[Document images with source code]
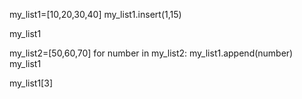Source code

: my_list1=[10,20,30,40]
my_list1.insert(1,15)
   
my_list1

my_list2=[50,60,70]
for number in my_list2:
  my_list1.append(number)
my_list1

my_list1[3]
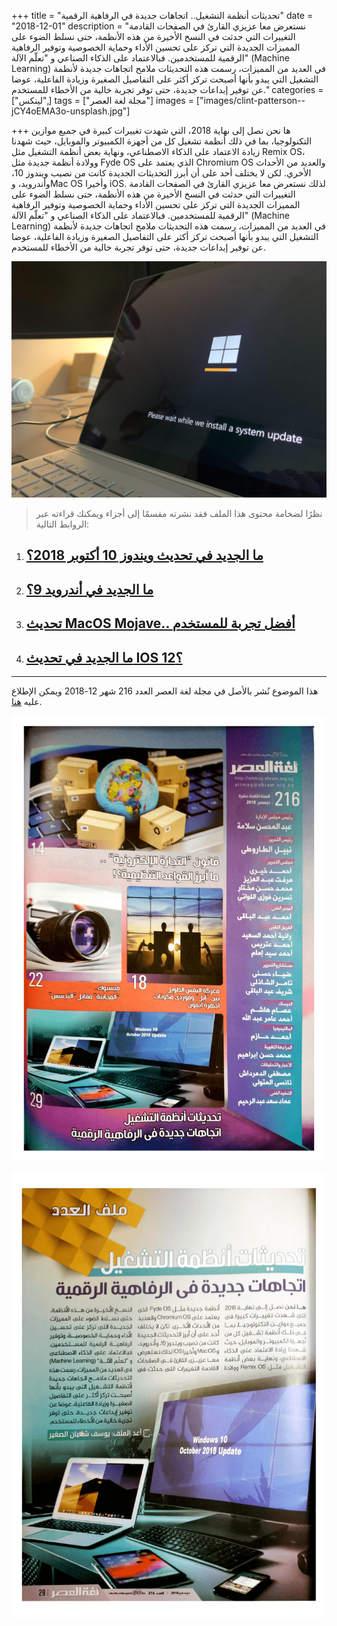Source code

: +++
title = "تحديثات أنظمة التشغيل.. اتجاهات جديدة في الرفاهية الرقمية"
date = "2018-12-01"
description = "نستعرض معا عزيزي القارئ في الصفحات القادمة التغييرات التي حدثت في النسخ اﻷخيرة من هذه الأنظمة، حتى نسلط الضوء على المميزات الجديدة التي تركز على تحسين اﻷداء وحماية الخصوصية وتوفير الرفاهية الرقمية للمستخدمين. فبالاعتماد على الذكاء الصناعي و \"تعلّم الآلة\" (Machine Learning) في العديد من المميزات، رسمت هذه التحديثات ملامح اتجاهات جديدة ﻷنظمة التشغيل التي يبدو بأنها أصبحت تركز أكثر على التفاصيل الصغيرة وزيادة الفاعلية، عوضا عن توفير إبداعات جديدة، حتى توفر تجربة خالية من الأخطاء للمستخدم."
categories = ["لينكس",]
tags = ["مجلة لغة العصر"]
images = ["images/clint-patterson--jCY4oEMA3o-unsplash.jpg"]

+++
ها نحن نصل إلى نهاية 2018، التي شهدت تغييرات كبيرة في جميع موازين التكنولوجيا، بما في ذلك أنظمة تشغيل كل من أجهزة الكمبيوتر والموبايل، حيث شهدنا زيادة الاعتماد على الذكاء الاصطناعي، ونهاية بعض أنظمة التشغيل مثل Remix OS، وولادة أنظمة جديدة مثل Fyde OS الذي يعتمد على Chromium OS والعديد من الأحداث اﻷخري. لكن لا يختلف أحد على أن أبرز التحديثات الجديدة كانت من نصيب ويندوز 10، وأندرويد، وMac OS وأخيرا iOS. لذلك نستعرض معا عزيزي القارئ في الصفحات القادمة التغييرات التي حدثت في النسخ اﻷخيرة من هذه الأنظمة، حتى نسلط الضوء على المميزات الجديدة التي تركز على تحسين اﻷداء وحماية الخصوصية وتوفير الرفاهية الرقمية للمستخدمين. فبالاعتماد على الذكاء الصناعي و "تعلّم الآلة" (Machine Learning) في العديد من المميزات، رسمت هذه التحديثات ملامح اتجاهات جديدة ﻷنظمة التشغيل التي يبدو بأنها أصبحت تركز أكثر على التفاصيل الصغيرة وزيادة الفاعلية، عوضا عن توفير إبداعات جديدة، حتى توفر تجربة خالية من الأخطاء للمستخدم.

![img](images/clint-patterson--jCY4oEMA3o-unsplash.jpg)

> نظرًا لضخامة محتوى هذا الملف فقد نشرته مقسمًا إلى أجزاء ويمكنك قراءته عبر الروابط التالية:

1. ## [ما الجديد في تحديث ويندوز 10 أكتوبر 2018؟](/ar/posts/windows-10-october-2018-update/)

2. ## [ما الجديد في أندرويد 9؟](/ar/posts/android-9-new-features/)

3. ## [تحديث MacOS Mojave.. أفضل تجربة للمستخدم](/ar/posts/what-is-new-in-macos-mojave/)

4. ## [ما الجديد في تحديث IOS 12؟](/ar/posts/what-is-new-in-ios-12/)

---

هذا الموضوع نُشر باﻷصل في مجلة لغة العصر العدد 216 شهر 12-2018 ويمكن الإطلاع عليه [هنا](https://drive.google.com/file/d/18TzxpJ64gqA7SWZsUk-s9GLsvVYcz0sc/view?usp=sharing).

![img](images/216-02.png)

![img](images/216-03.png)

--

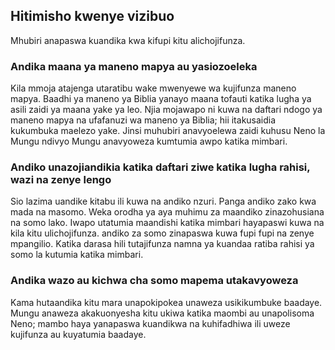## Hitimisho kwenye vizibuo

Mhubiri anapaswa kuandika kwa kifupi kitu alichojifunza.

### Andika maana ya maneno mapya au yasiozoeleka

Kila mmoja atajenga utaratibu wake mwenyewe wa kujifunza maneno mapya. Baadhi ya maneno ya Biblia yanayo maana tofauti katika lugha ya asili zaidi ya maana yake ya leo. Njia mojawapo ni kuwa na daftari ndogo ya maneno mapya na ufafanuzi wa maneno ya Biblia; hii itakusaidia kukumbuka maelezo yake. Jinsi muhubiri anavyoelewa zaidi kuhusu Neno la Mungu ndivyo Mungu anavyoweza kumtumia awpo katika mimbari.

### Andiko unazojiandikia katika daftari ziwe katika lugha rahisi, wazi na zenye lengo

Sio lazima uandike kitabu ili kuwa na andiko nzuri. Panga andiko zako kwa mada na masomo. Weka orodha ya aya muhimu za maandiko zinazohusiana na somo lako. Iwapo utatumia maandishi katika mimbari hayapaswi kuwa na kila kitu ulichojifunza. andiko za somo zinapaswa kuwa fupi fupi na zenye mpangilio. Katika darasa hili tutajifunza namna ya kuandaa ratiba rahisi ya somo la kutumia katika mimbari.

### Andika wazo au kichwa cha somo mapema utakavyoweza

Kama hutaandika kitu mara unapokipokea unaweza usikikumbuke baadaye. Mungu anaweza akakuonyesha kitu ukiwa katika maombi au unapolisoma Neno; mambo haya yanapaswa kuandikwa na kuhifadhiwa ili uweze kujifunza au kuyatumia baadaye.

ACTION ITEM
Among the entries above, count every line containing the string "mapya". Your reply must be that number alone.

RESPONSE TO THE EXERCISE
2